Records to use Start Marker

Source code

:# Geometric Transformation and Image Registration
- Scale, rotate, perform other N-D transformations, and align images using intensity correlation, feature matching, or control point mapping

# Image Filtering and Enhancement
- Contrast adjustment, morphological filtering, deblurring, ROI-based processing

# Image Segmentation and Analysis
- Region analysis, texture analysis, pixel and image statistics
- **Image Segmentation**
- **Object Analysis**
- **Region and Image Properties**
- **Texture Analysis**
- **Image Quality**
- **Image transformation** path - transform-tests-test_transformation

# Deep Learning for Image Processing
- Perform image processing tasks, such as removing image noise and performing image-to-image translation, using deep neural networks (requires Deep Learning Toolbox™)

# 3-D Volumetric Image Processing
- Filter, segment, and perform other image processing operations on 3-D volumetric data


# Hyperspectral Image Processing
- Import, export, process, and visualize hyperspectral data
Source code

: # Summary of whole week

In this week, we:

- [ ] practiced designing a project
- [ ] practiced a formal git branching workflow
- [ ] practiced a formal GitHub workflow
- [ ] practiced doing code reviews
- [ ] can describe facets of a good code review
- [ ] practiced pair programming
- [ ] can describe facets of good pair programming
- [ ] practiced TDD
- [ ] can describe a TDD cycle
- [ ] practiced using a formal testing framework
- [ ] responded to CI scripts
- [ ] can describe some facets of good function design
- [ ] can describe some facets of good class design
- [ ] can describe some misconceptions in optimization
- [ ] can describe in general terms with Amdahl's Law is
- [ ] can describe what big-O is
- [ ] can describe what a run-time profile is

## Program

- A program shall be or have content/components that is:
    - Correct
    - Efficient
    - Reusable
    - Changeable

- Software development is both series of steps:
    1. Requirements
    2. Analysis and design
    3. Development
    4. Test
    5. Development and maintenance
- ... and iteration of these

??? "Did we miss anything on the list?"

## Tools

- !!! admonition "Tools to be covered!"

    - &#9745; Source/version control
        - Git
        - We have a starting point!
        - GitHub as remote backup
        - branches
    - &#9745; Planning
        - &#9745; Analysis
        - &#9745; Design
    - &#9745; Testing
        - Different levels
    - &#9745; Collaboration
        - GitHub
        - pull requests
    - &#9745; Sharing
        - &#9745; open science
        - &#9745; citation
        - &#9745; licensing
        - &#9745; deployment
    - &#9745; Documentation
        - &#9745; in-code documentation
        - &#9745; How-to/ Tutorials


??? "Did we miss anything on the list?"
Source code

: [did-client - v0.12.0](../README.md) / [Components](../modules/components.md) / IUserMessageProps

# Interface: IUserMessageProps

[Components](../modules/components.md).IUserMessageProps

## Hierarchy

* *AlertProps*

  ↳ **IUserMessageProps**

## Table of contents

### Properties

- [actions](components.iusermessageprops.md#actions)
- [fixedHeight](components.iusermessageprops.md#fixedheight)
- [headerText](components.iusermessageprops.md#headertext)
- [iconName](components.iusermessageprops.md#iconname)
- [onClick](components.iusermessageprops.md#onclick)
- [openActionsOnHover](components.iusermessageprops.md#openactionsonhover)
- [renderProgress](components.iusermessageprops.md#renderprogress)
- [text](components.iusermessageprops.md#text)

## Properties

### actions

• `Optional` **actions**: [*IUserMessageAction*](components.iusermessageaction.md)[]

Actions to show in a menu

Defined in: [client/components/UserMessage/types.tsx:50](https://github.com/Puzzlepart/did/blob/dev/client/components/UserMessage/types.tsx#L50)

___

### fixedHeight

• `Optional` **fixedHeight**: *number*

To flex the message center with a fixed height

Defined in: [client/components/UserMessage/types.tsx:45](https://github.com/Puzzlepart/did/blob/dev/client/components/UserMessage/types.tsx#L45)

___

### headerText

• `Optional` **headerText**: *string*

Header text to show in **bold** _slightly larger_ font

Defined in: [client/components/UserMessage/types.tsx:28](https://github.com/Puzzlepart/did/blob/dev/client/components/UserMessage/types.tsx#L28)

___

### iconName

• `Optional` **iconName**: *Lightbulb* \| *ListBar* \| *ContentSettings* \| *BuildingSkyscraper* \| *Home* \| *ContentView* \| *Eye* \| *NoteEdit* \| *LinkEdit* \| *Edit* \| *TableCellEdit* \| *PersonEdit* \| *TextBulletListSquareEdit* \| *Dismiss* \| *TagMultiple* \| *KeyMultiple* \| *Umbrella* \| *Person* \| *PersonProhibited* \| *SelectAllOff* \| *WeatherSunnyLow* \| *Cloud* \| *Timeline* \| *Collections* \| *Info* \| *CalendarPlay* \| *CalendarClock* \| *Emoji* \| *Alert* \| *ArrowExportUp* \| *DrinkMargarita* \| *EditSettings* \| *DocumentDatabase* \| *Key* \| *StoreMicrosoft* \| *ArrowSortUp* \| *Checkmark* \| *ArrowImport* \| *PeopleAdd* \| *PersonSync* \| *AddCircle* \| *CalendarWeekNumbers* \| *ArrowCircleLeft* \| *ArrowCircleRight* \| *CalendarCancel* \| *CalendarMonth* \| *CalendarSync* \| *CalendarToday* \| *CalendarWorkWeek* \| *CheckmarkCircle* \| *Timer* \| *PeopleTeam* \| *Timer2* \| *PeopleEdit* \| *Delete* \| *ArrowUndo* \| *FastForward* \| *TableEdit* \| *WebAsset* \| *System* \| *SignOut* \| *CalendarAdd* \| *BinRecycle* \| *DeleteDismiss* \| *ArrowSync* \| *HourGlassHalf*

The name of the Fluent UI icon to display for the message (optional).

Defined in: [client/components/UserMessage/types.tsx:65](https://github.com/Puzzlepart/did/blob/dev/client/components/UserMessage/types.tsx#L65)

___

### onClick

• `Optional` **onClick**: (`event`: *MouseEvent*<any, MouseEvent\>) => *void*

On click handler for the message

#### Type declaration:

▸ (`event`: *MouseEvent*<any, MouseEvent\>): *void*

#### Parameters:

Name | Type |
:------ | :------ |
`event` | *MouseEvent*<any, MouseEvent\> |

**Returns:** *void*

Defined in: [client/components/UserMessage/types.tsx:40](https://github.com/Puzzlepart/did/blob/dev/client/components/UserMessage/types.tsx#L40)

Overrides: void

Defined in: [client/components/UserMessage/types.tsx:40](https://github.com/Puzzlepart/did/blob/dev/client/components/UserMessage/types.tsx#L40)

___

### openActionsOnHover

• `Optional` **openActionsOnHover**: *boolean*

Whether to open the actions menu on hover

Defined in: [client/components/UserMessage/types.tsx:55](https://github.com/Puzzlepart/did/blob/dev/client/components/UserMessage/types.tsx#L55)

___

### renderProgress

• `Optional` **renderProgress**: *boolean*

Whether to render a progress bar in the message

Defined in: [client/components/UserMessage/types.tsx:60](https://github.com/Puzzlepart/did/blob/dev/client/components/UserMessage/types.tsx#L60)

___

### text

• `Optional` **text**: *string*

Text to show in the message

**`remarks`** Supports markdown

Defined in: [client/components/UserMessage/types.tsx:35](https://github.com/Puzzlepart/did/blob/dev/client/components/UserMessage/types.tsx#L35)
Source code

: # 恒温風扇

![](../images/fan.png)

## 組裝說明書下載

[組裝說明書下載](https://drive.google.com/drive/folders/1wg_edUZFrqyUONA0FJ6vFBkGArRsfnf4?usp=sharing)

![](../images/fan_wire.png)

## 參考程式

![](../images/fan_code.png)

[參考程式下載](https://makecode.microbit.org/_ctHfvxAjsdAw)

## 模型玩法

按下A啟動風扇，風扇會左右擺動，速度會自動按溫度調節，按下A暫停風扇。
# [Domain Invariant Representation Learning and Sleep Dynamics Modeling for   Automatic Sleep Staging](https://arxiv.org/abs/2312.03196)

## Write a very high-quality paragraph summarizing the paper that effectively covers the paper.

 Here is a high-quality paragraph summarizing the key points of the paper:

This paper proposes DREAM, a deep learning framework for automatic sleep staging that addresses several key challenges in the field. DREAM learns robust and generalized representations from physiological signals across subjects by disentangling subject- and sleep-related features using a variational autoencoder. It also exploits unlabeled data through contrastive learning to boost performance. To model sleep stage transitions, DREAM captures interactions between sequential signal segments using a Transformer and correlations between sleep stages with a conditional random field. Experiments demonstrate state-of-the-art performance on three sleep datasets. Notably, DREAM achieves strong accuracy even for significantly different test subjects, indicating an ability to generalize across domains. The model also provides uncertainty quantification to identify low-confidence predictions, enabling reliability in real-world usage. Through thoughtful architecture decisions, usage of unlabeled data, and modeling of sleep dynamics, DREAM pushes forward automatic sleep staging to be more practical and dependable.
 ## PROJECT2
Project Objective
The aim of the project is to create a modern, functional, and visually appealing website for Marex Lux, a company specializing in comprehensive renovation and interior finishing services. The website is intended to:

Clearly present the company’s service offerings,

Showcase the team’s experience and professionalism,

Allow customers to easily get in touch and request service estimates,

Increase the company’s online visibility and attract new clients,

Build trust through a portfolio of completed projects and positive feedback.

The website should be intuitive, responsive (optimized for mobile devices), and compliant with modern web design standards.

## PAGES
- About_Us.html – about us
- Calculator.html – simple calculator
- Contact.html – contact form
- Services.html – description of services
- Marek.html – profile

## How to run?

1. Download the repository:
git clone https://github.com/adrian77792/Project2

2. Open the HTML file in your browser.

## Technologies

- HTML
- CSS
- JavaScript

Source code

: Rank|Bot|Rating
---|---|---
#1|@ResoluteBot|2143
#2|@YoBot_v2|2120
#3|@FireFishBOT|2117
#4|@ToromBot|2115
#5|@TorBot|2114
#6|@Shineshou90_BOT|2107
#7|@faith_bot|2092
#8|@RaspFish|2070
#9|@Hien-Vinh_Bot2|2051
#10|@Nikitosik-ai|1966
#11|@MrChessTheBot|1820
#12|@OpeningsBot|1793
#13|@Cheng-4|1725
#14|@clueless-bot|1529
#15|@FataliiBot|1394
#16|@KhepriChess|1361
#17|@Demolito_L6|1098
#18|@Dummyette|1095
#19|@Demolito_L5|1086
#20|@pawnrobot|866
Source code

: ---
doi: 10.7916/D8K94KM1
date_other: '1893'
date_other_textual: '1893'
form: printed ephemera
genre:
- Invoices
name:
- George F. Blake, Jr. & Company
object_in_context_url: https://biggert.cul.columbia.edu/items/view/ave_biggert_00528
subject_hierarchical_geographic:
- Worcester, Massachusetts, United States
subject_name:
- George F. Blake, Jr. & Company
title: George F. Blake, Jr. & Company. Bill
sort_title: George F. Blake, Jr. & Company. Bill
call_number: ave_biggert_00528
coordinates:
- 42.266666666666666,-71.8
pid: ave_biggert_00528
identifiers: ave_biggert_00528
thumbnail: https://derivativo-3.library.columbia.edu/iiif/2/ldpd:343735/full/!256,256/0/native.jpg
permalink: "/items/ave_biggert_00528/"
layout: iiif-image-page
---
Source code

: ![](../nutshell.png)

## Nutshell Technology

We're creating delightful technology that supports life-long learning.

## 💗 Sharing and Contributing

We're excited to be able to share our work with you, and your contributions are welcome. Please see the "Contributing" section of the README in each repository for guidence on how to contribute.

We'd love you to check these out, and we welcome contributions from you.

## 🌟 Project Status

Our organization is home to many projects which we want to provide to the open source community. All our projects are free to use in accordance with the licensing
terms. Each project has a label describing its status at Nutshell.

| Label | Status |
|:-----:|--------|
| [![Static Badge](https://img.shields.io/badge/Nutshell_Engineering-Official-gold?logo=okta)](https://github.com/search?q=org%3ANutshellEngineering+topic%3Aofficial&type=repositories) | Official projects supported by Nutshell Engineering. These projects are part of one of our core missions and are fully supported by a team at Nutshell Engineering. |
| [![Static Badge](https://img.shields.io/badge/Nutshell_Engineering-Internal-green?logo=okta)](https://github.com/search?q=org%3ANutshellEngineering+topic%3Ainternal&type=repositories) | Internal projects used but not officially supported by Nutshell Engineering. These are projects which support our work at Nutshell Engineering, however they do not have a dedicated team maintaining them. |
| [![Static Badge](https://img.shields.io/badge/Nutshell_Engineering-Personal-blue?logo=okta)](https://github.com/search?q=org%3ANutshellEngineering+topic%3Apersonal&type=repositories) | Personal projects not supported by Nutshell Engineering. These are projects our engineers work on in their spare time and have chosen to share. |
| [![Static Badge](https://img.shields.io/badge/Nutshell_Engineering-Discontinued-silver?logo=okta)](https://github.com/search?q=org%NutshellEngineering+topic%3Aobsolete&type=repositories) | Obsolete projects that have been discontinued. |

Records to use End Marker

▶ [Your assignment]: Filter the listing for the word "share" and copy every line that holds it.

▶ [Exercise result]:
We're excited to be able to share our work with you, and your contributions are welcome. Please see the "Contributing" section of the README in each repository for guidence on how to contribute.
| [![Static Badge](https://img.shields.io/badge/Nutshell_Engineering-Personal-blue?logo=okta)](https://github.com/search?q=org%3ANutshellEngineering+topic%3Apersonal&type=repositories) | Personal projects not supported by Nutshell Engineering. These are projects our engineers work on in their spare time and have chosen to share. |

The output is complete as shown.